Panelists examine difficult moral and technological terrain of using algorithms in health care

Data Portability, Human Oversight May Be Key
Dr. Erich S. Huang speaks at a panel discussion on using artificial intelligence in health care.

Patterns in health data that get analyzed by A.I. algorithms do not confirm objective truth, Duke experts agreed during a recent briefing on artificial intelligence and health care.

Assembled to negotiate the difficult moral and technological terrain of using algorithms in health care, the half-day briefing last month in Washington, D.C., offered congressional staff and federal employees a chance to ask hard questions in a private setting.

Leading the conversation were Dr. Erich S. Huang, co-director of Duke Forge, the university’s center for health data science; Nita A. Farahany, professor of law and philosophy; and Arti K. Rai, Elvin R. Latty Professor of Law.

Huang said without the ability to move health care data uniformly across platforms, firms and government departments – known as data portability principles -- A.I. innovations might become siloed, making them difficult to test and to share in their benefits.

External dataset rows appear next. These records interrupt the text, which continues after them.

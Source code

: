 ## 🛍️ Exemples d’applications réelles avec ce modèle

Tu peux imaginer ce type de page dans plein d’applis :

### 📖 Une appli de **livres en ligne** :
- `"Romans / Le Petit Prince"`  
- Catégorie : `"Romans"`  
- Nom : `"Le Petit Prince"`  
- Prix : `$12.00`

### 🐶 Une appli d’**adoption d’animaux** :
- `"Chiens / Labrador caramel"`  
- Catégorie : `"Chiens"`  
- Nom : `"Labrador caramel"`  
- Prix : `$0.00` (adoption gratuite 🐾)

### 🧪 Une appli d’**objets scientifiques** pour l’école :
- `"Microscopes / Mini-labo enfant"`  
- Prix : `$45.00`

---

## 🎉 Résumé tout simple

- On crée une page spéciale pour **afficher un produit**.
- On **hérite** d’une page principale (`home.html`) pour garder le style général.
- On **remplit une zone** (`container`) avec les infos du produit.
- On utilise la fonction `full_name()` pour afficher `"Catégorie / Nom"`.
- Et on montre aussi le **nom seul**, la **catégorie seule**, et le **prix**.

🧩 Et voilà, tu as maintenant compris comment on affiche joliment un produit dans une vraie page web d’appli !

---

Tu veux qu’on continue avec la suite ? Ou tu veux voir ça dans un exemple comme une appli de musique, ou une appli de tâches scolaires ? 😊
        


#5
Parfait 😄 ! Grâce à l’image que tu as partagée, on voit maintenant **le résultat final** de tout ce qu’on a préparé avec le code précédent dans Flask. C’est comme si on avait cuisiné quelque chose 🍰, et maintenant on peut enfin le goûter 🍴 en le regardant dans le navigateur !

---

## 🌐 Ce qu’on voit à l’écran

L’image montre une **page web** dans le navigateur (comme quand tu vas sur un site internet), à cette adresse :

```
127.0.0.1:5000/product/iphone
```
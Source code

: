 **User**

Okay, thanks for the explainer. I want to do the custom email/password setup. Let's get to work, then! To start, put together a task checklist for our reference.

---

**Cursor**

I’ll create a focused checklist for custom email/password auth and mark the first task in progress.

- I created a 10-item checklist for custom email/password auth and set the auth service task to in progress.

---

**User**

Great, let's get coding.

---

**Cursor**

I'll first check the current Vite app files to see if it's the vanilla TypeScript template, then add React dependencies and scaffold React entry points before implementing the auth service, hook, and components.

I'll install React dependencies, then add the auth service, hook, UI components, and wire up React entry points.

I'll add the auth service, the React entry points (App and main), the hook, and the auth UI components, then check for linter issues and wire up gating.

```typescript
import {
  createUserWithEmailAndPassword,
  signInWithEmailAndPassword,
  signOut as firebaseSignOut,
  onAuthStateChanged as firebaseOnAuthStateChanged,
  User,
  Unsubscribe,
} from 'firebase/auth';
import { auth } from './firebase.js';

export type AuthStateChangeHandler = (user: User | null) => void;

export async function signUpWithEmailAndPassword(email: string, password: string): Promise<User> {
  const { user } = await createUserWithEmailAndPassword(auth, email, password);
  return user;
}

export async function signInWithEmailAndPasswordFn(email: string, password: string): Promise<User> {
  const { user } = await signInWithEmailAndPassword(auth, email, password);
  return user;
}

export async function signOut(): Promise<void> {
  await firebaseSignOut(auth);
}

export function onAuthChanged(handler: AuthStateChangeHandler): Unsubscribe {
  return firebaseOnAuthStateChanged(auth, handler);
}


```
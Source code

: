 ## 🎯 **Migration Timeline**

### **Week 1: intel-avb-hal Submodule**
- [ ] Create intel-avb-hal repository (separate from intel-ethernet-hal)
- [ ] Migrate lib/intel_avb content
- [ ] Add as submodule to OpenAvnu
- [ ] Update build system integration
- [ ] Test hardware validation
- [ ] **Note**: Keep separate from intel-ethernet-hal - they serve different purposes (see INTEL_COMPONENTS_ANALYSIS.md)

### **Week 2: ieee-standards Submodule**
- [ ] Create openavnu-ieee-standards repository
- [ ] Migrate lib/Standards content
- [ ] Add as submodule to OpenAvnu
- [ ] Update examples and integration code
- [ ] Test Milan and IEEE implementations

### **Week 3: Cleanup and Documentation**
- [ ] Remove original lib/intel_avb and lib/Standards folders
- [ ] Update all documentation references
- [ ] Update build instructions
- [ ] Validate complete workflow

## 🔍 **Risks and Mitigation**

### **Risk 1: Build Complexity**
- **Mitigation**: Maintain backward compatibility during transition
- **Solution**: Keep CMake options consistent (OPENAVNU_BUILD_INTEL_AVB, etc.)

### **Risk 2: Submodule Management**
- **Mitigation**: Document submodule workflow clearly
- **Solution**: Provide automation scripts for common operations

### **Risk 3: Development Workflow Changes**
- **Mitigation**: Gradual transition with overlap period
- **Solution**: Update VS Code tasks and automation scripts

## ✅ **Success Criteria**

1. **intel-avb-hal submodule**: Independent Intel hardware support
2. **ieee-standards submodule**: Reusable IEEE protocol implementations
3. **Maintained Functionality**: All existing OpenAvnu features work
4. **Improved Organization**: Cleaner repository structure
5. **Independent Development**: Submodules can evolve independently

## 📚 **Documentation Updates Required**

Huang argued this portability challenge was a ripe area for federal oversight, going on to note that data portability principles that encourage verifiability might help resolve this tendency.

Huang added that even the Google brain project’s 92% brain cancer recognition rating is not a perfect program. An A.I. can have a robust diagnostic accuracy rating and still find false positives in the absence of human reasoning.

For example, if an A.I. offers a 95% chance a brain tumor exists in an MRI scan, a human radiologist could easily see that the “tumor” is actually a blemish on the screen or a bug that landed inside the MRI.

Panelists compared the code in a deep learning system to a scalpel, arguing that learning to work with one is just as important as the other and that it is incumbent on medical schools to teach how to use both.

The conversation shifted to the potential for malice and mistake, noting that health care providers ought to have a responsibility to learn the basics of an A.I. system. In the same vein, medical device companies need to clearly articulate the required information and training required to use their devices, argued the panelists.

Not all doctors must be experts in computer science, but they need to understand its basics. By doing so, they can better explain to their patients the limits and potentials of any diagnostic technology in use.